一人での蹴鞠はさすがに飽きたのか、今川は4人に向かって話しかけてきた。すでに人数分の鞠も用意してあるらしい。見かけに限らず、用意周到なタイプのようだ。

「思い切り高く蹴る、の!言いたいことを言いながら蹴ると良い、の!」

そう説明しながら、今川は各人に鞠を手渡した。思っていたよりも、鞠はずっしりとしている。なかなか高級そうな装飾の施された鞠だ。この男、案外良いところの人物なのかもしれない、と光秀は思った。

――言いたいことを言いながら蹴る。

言いたいことは、たくさんある。普段言えないことも、たくさんある。サラリーマンは辛い。中間管理職は辛い。今の社長の下にいるのが辛い。今まで溜めに溜めた鬱憤を思い出しながら、光秀は鞠を放り投げる。

「敵は……敵は本能寺にあり!」

そう叫んで鞠を高く蹴り上げた。青い空を背景に舞う鞠が、とても美しく見えた。言いたいことも言えないこんな世の中では、胸に毒を溜め込んで生きているようなものである。

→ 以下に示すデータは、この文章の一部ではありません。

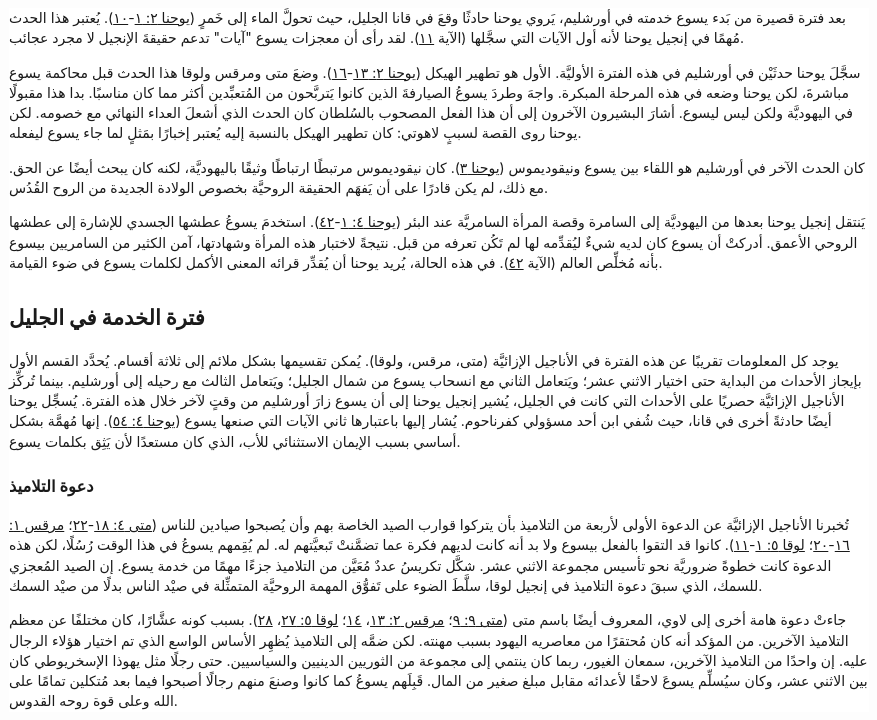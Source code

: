 بعد فترة قصيرة من بَدء يسوع خدمته في أورشليم، يَروي يوحنا حادثًا وقعَ في قانا الجليل، حيث تحولَّ الماء إلى خَمرٍ ([يوحنا ٢: ١](https://ref.ly/John2:1-John2:10)\-[١٠](https://ref.ly/John2:1-John2:10)). يُعتبر هذا الحدث مُهمًا في إنجيل يوحنا لأنه أول الآيات التي سجَّلها (الآية [١١](https://ref.ly/John2:11)). لقد رأى أن معجزات يسوع "آيات" تدعم حقيقةَ الإنجيل لا مجرد عجائب.

سجَّلَ يوحنا حدثَيْن في أورشليم في هذه الفترة الأوليَّة. الأول هو تطهير الهيكل ([يوحنا ٢: ١٣](https://ref.ly/John2:13-John2:16)\-[١٦](https://ref.ly/John2:13-John2:16)). وضعَ متى ومرقس ولوقا هذا الحدث قبل محاكمة يسوع مباشرةَ، لكن يوحنا وضعه في هذه المرحلة المبكرة. واجهَ وطردَ يسوعُ الصيارفةَ الذين كانوا يَتربَّحون من المُتعبِّدين أكثر مما كان مناسبًا. بدا هذا مقبولًا في اليهوديَّة ولكن ليس ليسوع. أشارَ البشيرون الآخرون إلى أن هذا الفعل المصحوب بالسُلطان كان الحدث الذي أشعلَ العداء النهائي مع خصومه. لكن يوحنا روى القصة لسببٍ لاهوتي: كان تطهير الهيكل بالنسبة إليه يُعتبر إخبارًا بمَثلٍ لما جاء يسوع ليفعله.

كان الحدث الآخر في أورشليم هو اللقاء بين يسوع ونيقوديموس ([يوحنا ٣](https://ref.ly/John3:1-John3:36)). كان نيقوديموس مرتبطًا ارتباطًا وثيقًا باليهوديَّة، لكنه كان يبحث أيضًا عن الحق. مع ذلك، لم يكن قادرًا على أن يَفهَم الحقيقة الروحيَّة بخصوص الولادة الجديدة من الروح القُدُس.

يَنتقل إنجيل يوحنا بعدها من اليهوديَّة إلى السامرة وقصة المرأة السامريَّة عند البئر ([يوحنا ٤: ١](https://ref.ly/John4:1-John4:42)\-[٤٢](https://ref.ly/John4:1-John4:42)). استخدمَ يسوعُ عطشها الجسدي للإشارة إلى عطشها الروحي الأعمق. أدركتْ أن يسوع كان لديه شيءٌ ليُقدِّمه لها لم تَكُن تعرفه من قبل. نتيجةً لاختبار هذه المرأة وشهادتها، آمن الكثير من السامريين بيسوع بأنه مُخلِّص العالم (الآية [٤٢](https://ref.ly/John4:42)). في هذه الحالة، يُريد يوحنا أن يُقدِّر قرائه المعنى الأكمل لكلمات يسوع في ضوء القيامة.

فترة الخدمة في الجليل
---------------------

يوجد كل المعلومات تقريبًا عن هذه الفترة في الأناجيل الإزائيَّة (متى، مرقس، ولوقا). يُمكن تقسيمها بشكل ملائم إلى ثلاثة أقسام. يُحدَّد القسم الأول بإيجاز الأحداث من البداية حتى اختيار الاثني عشر؛ ويَتعامل الثاني مع انسحاب يسوع من شمال الجليل؛ ويَتعامل الثالث مع رحيله إلى أورشليم. بينما تُركِّز الأناجيل الإزائيَّة حصريًا على الأحداث التي كانت في الجليل، يُشير إنجيل يوحنا إلى أن يسوع زارَ أورشليم من وقتٍ لآخر خلال هذه الفترة. يُسجِّل يوحنا أيضًا حادثةً أخرى في قانا، حيث شُفي ابن أحد مسؤولي كفرناحوم. يُشار إليها باعتبارها ثاني الآيات التي صنعها يسوع ([يوحنا ٤: ٥٤](https://ref.ly/John4:54)). إنها مُهمَّة بشكل أساسي بسبب الإيمان الاستثنائي للأب، الذي كان مستعدًا لأن يَثِق بكلمات يسوع.

### دعوة التلاميذ

تُخبرنا الأناجيل الإزائيَّة عن الدعوة الأولى لأربعة من التلاميذ بأن يتركوا قوارب الصيد الخاصة بهم وأن يُصبحوا صيادين للناس ([متى ٤: ١٨](https://ref.ly/Matt4:18-Matt4:22)\-[٢٢](https://ref.ly/Matt4:18-Matt4:22)؛ [مرقس ١: ١٦](https://ref.ly/Mark1:16-Mark1:20)\-[٢٠](https://ref.ly/Mark1:16-Mark1:20)؛ [لوقا ٥: ١](https://ref.ly/Luke5:1-Luke5:11)\-[١١](https://ref.ly/Luke5:1-Luke5:11)). كانوا قد التقوا بالفعل بيسوع ولا بد أنه كانت لديهم فكرة عما تضمَّنتْ تَبعيَّتهم له. لم يُقِمهم يسوعُ في هذا الوقت رُسُلًا، لكن هذه الدعوة كانت خطوةً ضروريَّة نحو تأسيس مجموعة الاثني عشر. شكَّل تكريسُ عددٌ مُعَيَّن من التلاميذ جزءًا مهمًا من خدمة يسوع. إن الصيد المُعجزي للسمك، الذي سبقَ دعوة التلاميذ في إنجيل لوقا، سلَّطَ الضوء على تَفوُّق المهمة الروحيَّة المتمثِّلة في صيْد الناس بدلًا من صيْد السمك.

جاءتْ دعوة هامة أخرى إلى لاوي، المعروف أيضًا باسم متى ([متى ٩: ٩](https://ref.ly/Matt9:9)؛ [مرقس ٢: ١٣](https://ref.ly/Mark2:13-Mark2:14)، [١٤](https://ref.ly/Mark2:13-Mark2:14)؛ [لوقا ٥: ٢٧](https://ref.ly/Luke5:27-Luke5:28)، [٢٨](https://ref.ly/Luke5:27-Luke5:28)). بسبب كونه عشَّارًا، كان مختلفًا عن معظم التلاميذ الآخرين. من المؤكد أنه كان مُحتقرًا من معاصريه اليهود بسبب مهنته. لكن ضمَّه إلى التلاميذ يُظهِر الأساس الواسع الذي تم اختيار هؤلاء الرجال عليه. إن واحدًا من التلاميذ الآخرين، سمعان الغيور، ربما كان ينتمي إلى مجموعة من الثوريين الدينيين والسياسيين. حتى رجلًا مثل يهوذا الإسخريوطي كان بين الاثني عشر، وكان سيُسلِّم يسوعَ لاحقًا لأعدائه مقابل مبلغ صغير من المال. قَبِلَهم يسوعُ كما كانوا وصنعَ منهم رجالًا أصبحوا فيما بعد مُتكلين تمامًا على الله وعلى قوة روحه القدوس.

蹴鞠というのは、こんなに楽しいものだとは思わなかった。隣では「殿の分からず屋あぁぁぁ!」と叫びながら鞠を蹴る左近の姿がある。ここには同士もいる。疲弊しきった光秀の心のオアシスが、今ここで見つかった気がした。

その時、背後から低い声が聞こえてきた。

「――で、あるか。光秀」

聞き慣れた声、ぞわぞわと泡立つ肌。背筋に一筋の汗が伝う。後ろを振り向けば、恐らくいる。

勇気を振り絞って振り向いた光秀の目の前には、社長が腕を組んで立っていたのであった。